The monthly costs will vary depending on where you live in the country. As you would expect New York City’s cost are more expensive than Montana’s. That said the National monthly average is $4,004/mo for home health care and $4,000/mo for assisted living facility. A nursing home goes up to a whopping $7,441/mo! To check your local areas average costs you can access Genworth’s nifty calculator.
Now that you’ve calculated your own appetite for risk let’s take a look at your options for handling this potential need. I always tell people there are five options that I am aware of. They are as follows:
- Roll the dice– If you have better luck in Atlantic City than me this may be the best course of action for you. This is the lack of a plan, but some of us are OK with that. Hope that you’ll fall into the percentage of people that won’t need care. This is often when clients tell me they’ve instructed their kids to take them out back and shoot them. Good thing I’ve yet to see one comply!
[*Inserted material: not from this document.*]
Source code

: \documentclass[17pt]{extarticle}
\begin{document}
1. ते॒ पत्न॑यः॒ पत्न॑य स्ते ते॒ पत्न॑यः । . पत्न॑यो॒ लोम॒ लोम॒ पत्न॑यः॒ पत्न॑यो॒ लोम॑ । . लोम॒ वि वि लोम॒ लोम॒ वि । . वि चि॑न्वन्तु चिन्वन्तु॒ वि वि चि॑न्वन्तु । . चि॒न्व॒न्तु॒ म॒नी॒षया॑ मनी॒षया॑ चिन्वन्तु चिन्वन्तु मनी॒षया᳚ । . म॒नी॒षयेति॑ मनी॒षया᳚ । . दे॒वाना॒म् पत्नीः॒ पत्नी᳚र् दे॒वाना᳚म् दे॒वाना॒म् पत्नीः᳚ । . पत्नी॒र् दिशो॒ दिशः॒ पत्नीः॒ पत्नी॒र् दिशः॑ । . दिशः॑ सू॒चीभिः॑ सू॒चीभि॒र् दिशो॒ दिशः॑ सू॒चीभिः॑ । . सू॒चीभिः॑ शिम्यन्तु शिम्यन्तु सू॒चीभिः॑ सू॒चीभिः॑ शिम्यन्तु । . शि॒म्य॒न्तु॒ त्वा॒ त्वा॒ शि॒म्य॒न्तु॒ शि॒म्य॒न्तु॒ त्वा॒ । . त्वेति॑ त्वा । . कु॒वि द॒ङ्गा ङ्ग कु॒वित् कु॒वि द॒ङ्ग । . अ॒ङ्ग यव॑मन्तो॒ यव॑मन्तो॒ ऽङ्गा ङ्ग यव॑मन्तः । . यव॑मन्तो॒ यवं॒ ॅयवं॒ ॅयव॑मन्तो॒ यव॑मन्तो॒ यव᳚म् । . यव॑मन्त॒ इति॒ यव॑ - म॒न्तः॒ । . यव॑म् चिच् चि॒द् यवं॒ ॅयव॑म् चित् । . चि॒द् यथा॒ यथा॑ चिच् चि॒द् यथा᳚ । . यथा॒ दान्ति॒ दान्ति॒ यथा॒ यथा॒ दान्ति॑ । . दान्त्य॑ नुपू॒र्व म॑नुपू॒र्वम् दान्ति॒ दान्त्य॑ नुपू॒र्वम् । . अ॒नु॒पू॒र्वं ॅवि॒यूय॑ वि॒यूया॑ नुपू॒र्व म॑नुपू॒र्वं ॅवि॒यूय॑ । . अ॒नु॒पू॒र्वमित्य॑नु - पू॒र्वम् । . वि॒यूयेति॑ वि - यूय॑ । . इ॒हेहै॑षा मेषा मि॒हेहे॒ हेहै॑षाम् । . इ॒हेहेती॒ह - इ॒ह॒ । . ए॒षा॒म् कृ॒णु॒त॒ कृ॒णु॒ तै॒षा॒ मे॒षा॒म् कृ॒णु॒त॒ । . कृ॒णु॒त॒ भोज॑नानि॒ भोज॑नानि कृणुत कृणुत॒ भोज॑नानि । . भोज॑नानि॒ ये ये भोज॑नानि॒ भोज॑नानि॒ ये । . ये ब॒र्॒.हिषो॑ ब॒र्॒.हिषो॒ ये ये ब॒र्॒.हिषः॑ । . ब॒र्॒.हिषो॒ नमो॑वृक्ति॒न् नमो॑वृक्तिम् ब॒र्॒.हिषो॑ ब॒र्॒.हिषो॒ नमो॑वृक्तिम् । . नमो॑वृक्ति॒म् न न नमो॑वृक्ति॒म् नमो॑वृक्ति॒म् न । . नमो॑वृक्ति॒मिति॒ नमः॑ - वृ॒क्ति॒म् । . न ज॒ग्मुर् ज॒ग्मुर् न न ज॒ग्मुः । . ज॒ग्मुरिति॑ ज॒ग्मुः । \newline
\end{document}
- Put the onus on someone else– This is a very common approach. It entails informing your children (assuming you have them) that they should buy their next house with an in-law suite. These people plan to have their children care for them as they once raised their children. Fair request I suppose, my only concern is their ability to give you the attention you may need as they may be raising their own children at the same time.
- The government– I guess I was shaking writing this one as much as you are reading it. Basically the government will cover you for this care if you qualify. This sounds like a great plan until you realize what you have to do to qualify. To receive long term care from the government you must be on Medicaid. To get onto Medicaid you must hand over essentially all your assets to the government. Not fun I know.
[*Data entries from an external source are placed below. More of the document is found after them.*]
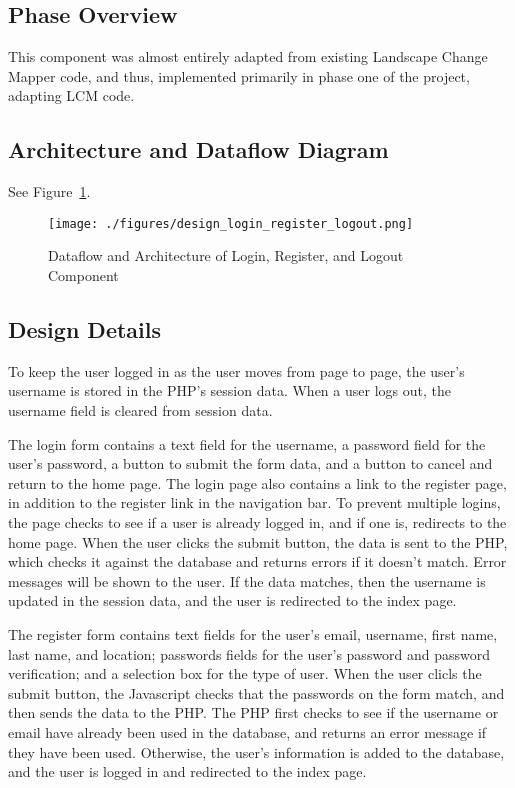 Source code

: \subsection{Phase Overview}
This component was almost entirely adapted from existing Landscape Change Mapper code, and thus, implemented primarily in phase one of the project, adapting LCM code. 

\subsection{ Architecture and Dataflow Diagram}
See Figure~\ref{design_login_register_logout}.
\begin{figure}[tbh]
\begin{center}
\texttt{[image: ./figures/design\_login\_register\_logout.png]}
\end{center}
\caption{Dataflow and Architecture of Login, Register, and Logout Component \label{design_login_register_logout}}
\end{figure}

\subsection{Design Details}
To keep the user logged in as the user moves from page to page, the user's username is stored in the PHP's session data. When a user logs out, the username field is cleared from session data. 

The login form contains a text field for the username, a password field for the user's password, a button to submit the form data, and a button to cancel and return to the home page. The login page also contains a link to the register page, in addition to the register link in the navigation bar.  To prevent multiple logins, the page checks to see if a user is already logged in, and if one is, redirects to the home page. When the user clicks the submit button, the data is sent to the PHP, which checks it against the database and returns errors if it doesn't match. Error messages will be shown to the user. If the data matches, then the username is updated in the session data, and the user is redirected to the index page. 

The register form contains text fields for the user's email, username, first name, last name, and location; passwords fields for the user's password and password verification; and a selection box for the type of user. When the user clicls the submit button, the Javascript checks that the passwords on the form match, and then sends the data to the PHP. The PHP first checks to see if the username or email have already been used in the database, and returns an error message if they have been used. Otherwise, the user's information is added to the database, and the user is logged in and redirected to the index page.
- Self-insure– This is also a common means to protect oneself against the potential need. If you’ve planned and saved for this potential exposure in advance this is can be a good option. Essentially you’ll deal with the costs if/when they present themselves. At which point you’ll take on the entire costs out of your investments and assets. If you go this route make sure you plan for inflation and the potential need for both spouses to utilize care.
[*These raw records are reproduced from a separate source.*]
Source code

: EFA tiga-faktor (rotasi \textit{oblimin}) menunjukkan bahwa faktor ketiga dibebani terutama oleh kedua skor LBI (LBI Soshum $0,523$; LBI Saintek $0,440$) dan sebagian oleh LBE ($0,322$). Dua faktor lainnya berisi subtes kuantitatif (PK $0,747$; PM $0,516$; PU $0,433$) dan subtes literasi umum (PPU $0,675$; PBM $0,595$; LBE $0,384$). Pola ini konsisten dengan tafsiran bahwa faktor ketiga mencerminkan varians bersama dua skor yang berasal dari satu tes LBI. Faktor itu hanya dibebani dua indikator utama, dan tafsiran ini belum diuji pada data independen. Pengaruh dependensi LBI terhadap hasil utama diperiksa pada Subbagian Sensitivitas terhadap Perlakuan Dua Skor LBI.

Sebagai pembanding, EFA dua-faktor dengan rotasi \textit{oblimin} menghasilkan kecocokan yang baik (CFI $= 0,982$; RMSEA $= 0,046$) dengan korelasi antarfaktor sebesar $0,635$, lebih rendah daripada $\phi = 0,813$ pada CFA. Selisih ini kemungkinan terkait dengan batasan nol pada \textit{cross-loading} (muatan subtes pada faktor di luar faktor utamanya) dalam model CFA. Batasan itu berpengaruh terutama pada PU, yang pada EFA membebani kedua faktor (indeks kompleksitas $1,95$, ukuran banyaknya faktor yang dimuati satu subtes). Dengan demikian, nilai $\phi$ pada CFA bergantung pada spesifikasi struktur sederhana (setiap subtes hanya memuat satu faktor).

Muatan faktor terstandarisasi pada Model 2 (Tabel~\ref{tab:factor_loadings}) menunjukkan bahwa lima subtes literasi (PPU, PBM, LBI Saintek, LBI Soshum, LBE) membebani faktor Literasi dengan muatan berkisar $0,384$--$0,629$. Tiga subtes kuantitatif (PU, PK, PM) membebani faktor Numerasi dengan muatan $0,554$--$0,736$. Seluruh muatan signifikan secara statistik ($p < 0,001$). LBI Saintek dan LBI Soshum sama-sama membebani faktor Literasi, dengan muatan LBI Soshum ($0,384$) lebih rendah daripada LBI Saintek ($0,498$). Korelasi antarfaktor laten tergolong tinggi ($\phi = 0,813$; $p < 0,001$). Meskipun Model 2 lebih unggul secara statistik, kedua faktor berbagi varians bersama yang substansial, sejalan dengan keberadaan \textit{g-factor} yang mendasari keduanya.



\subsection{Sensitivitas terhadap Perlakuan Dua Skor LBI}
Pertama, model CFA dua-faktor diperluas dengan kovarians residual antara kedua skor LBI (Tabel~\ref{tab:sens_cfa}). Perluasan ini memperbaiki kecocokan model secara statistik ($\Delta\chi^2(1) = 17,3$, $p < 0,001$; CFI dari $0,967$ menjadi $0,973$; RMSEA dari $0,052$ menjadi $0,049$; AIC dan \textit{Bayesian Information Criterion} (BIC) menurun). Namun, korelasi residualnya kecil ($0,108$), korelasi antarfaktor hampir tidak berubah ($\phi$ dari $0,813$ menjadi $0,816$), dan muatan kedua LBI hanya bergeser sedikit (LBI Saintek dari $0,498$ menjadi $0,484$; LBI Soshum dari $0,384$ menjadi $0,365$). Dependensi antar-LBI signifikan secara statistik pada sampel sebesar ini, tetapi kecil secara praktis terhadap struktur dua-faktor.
- Purchase Long Term Care insurance– The final way to cover this exposure is acquiring long term care insurance. This is an insurance that will give you a future bucket of money to your specifications to cover some or all of the future need. This can be a blog all unto itself so for today I’ll mention two things. One to qualify for care you need to be unable to do 2 out of the 6 ADLs. Second although you might not need this care until you are in your 70s or 80s I recommend acquiring in your 50s. The costs will sky rocket otherwise and you’ll be left without this as an option.
What are you going to do?
Long term care is not a fun thing to think or talk about. Sadly as you can see it is an inevitability for most of us, especially if we are married and live into our mid-60s. I suggest working with your financial planner to help determine your appetite for risk. From there you can discuss what combination of options works best for your unique circumstances.
Whichever option or options you choose make sure you plan in advance otherwise the planning will be done for you.